* WHAT YOU WILL DO *
Which lines in the records below contain the word "shall"? Copy each one out.

____ GIVEN RECORDS

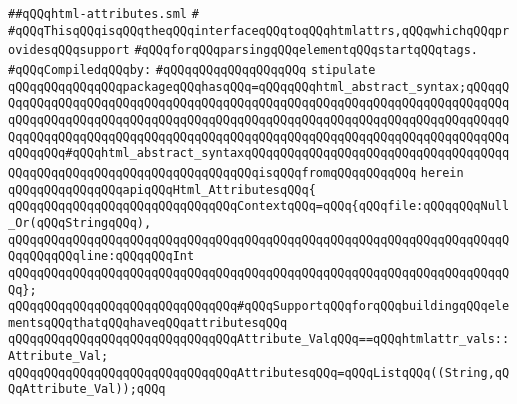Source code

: \label{src/lib/html/html-attributes.api}
\verb|##qQQqhtml-attributes.sml|\newline
\verb|#|\newline
\verb|#qQQqThisqQQqisqQQqtheqQQqinterfaceqQQqtoqQQqhtmlattrs,qQQqwhichqQQqprovidesqQQqsupport|\newline
\verb|#qQQqforqQQqparsingqQQqelementqQQqstartqQQqtags.|\newline
\newline
\verb|#qQQqCompiledqQQqby:|\newline
\verb|#qQQqqQQqqQQqqQQqqQQq|\newline
\newline
\newline
\verb|stipulate|\newline
\verb|qQQqqQQqqQQqqQQqpackageqQQqhasqQQq=qQQqqQQqhtml_abstract_syntax;qQQqqQQqqQQqqQQqqQQqqQQqqQQqqQQqqQQqqQQqqQQqqQQqqQQqqQQqqQQqqQQqqQQqqQQqqQQqqQQqqQQqqQQqqQQqqQQqqQQqqQQqqQQqqQQqqQQqqQQqqQQqqQQqqQQqqQQqqQQqqQQqqQQqqQQqqQQqqQQqqQQqqQQqqQQqqQQqqQQqqQQqqQQqqQQqqQQqqQQqqQQqqQQqqQQqqQQqqQQqqQQq#qQQqhtml_abstract_syntaxqQQqqQQqqQQqqQQqqQQqqQQqqQQqqQQqqQQqqQQqqQQqqQQqqQQqqQQqqQQqqQQqqQQqqQQqisqQQqfromqQQqqQQqqQQq|\newline
\verb|herein|\newline
\newline
\verb|qQQqqQQqqQQqqQQqapiqQQqHtml_AttributesqQQq{|\newline
\newline
\verb|qQQqqQQqqQQqqQQqqQQqqQQqqQQqqQQqContextqQQq=qQQq{qQQqfile:qQQqqQQqNull_Or(qQQqStringqQQq),|\newline
\verb|qQQqqQQqqQQqqQQqqQQqqQQqqQQqqQQqqQQqqQQqqQQqqQQqqQQqqQQqqQQqqQQqqQQqqQQqqQQqqQQqline:qQQqqQQqInt|\newline
\verb|qQQqqQQqqQQqqQQqqQQqqQQqqQQqqQQqqQQqqQQqqQQqqQQqqQQqqQQqqQQqqQQqqQQqqQQq};|\newline
\newline
\verb|qQQqqQQqqQQqqQQqqQQqqQQqqQQqqQQq#qQQqSupportqQQqforqQQqbuildingqQQqelementsqQQqthatqQQqhaveqQQqattributesqQQq|\newline
\verb|qQQqqQQqqQQqqQQqqQQqqQQqqQQqqQQqAttribute_ValqQQq==qQQqhtmlattr_vals::Attribute_Val;|\newline
\verb|qQQqqQQqqQQqqQQqqQQqqQQqqQQqqQQqAttributesqQQq=qQQqListqQQq((String,qQQqAttribute_Val));qQQq|\newline
\newline

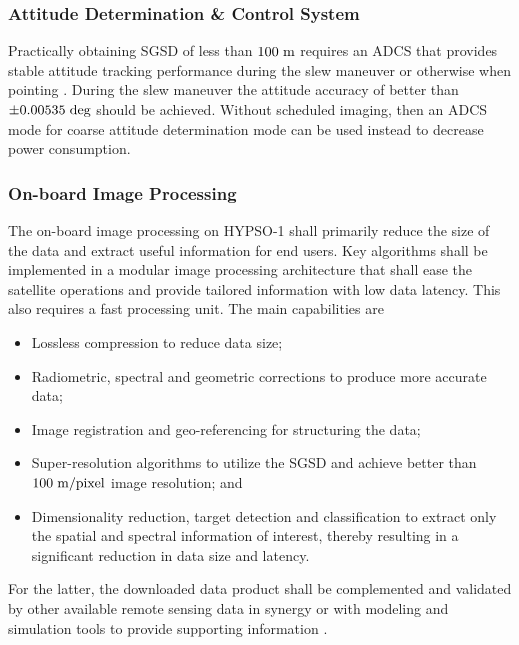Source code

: \subsubsection{Attitude Determination \& Control System}
Practically obtaining SGSD of less than $100 \hspace{3pt} \rm{m}$ requires an ADCS that provides stable attitude tracking performance during the slew maneuver or otherwise when pointing \cite{Gue16, agrawal2009, Santandrea2013}. During the slew maneuver the attitude accuracy of better than $\pm 0.00535 \hspace{3pt} \rm{deg}$ should be achieved. Without scheduled imaging, then an ADCS mode for coarse attitude determination mode can be used instead to decrease power consumption.
\subsubsection{On-board Image Processing}
The on-board image processing on HYPSO-1 shall primarily reduce the size of the data and extract useful information for end users. Key algorithms shall be implemented in a modular image processing architecture that shall ease the satellite operations and provide tailored information with low data latency. This also requires a fast processing unit. The main capabilities are
\begin{itemize}
    \item Lossless compression to reduce data size;
    \item Radiometric, spectral and geometric corrections to produce more accurate data;
    \item Image registration and geo-referencing for structuring the data;
    \item Super-resolution algorithms to utilize the SGSD and achieve better than $100 \hspace{3pt} \rm{m/pixel}$ image resolution; and
    \item Dimensionality reduction, target detection and classification to extract only the spatial and spectral information of interest, thereby resulting in a significant reduction in data size and latency.
\end{itemize}
For the latter, the downloaded data product shall be complemented and validated by other available remote sensing data in synergy or with modeling and simulation tools to provide supporting information \cite{Lapadatu2019}.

________

* SOLUTION FOR THIS TASK *
The on-board image processing on HYPSO-1 shall primarily reduce the size of the data and extract useful information for end users. Key algorithms shall be implemented in a modular image processing architecture that shall ease the satellite operations and provide tailored information with low data latency. This also requires a fast processing unit. The main capabilities are
For the latter, the downloaded data product shall be complemented and validated by other available remote sensing data in synergy or with modeling and simulation tools to provide supporting information \cite{Lapadatu2019}.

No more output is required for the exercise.